News
As the Number of Students With Disabilities Grows, So Does the Need for Policy Changes
Monday, May 2, 2016
This article is part of the “90 for All” series, which examines the challenges facing traditionally underserved students, particularly low-income students, English-language learners, students of color and students with disabilities.
Though the reasons are unclear, the number of students identified as disabled is rising, amplifying longstanding questions about how best to prepare this key subgroup of students for high school graduation and beyond.
According to a recent Education Week analysis of school-age children covered by the Individuals with Disabilities Education Act, the count of students ages 6-21 with disabilities fell to a low of 5.67 million in 2011. By 2014, it had grown to 5.83 million, the most recent number available.
The Ed Week article notes that part of the growth stems from a jump in autism classifications nationally—which climbed 165 percent between the 2005-06 and 2014-15 school years.
The 2016 Building a Grad Nation data brief illuminates the issue: Nationally, students without identified disabilities graduate at a rate of 84.8 percent, compared with just 63.1 percent of students with disabilities – a gap of more than 21 percentage points.
And 33 states graduate less than 70 percent of their students with disabilities; six of those states – Alaska, Georgia, Louisiana, Mississippi, Nevada and South Carolina – graduate fewer than half of students with disabilities. (See the data brief.)
“Studies have estimated that 85 to 90 percent of students with disabilities can graduate on time with the right interventions,” said Jennifer DePaoli, senior education adviser at Civic Enterprises and co-author of the Building a Grad Nation data brief and annual report.
“Schools, districts and states need to do more to provide these students with appropriate supports and successfully put them on the path to high school graduation and beyond.”
Civic and the Everyone Graduates Center at Johns Hopkins University, in partnership with America’s Promise Alliance and the Alliance for Excellent Education, release the annual Building a Grad Nation report, which details the nation’s progress toward a 90 percent graduation rate.
Last year’s report included policy recommendations aimed at resolving problems that can make the graduation rate for students with disabilities hard to track and impede graduation for those youth.

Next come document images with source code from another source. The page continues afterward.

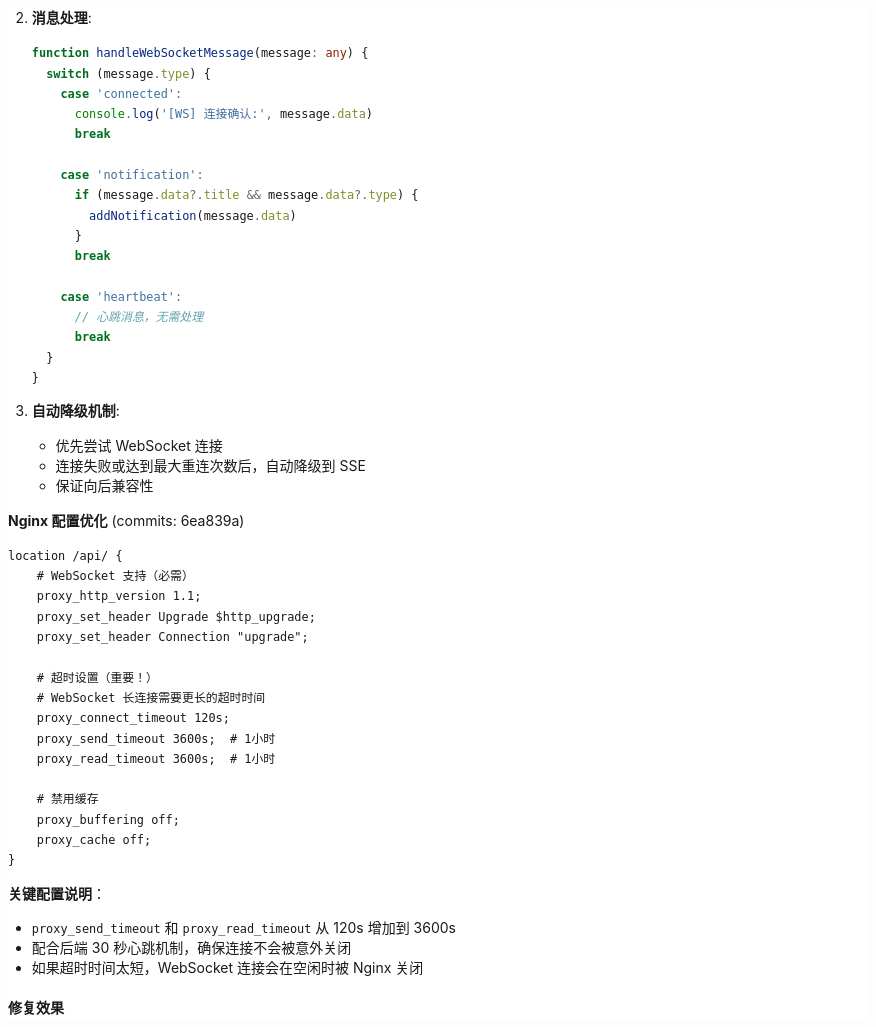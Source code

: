 2. **消息处理**:
   ```typescript
   function handleWebSocketMessage(message: any) {
     switch (message.type) {
       case 'connected':
         console.log('[WS] 连接确认:', message.data)
         break
       
       case 'notification':
         if (message.data?.title && message.data?.type) {
           addNotification(message.data)
         }
         break
       
       case 'heartbeat':
         // 心跳消息，无需处理
         break
     }
   }
   ```

3. **自动降级机制**:
   - 优先尝试 WebSocket 连接
   - 连接失败或达到最大重连次数后，自动降级到 SSE
   - 保证向后兼容性

**Nginx 配置优化** (commits: 6ea839a)

```nginx
location /api/ {
    # WebSocket 支持（必需）
    proxy_http_version 1.1;
    proxy_set_header Upgrade $http_upgrade;
    proxy_set_header Connection "upgrade";
    
    # 超时设置（重要！）
    # WebSocket 长连接需要更长的超时时间
    proxy_connect_timeout 120s;
    proxy_send_timeout 3600s;  # 1小时
    proxy_read_timeout 3600s;  # 1小时
    
    # 禁用缓存
    proxy_buffering off;
    proxy_cache off;
}
```

**关键配置说明**：
- `proxy_send_timeout` 和 `proxy_read_timeout` 从 120s 增加到 3600s
- 配合后端 30 秒心跳机制，确保连接不会被意外关闭
- 如果超时时间太短，WebSocket 连接会在空闲时被 Nginx 关闭

#### 修复效果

As a nation, the report notes, we must:
Ensure consistency and comparability in graduation rate data for students with disabilities at the federal and state levels. The U.S. Department of Education should establish a clear definition of the students who are included in the students with disabilities category of the Adjusted Cohort Graduation Rate to be used in all states. States, not individual school districts, should set and clarify the allowances they intend to grant to students with disabilities to earn a standard diploma.
Limit exiting options. States should establish a standard diploma available to all students and limit exiting options that prematurely put students with disabilities off track to graduating with a standard diploma.
Address disproportionality issues. Students with disabilities are more than twice as likely to receive out-of-school suspensions. All states should move to make disaggregated discipline data publicly available on their state and district report cards.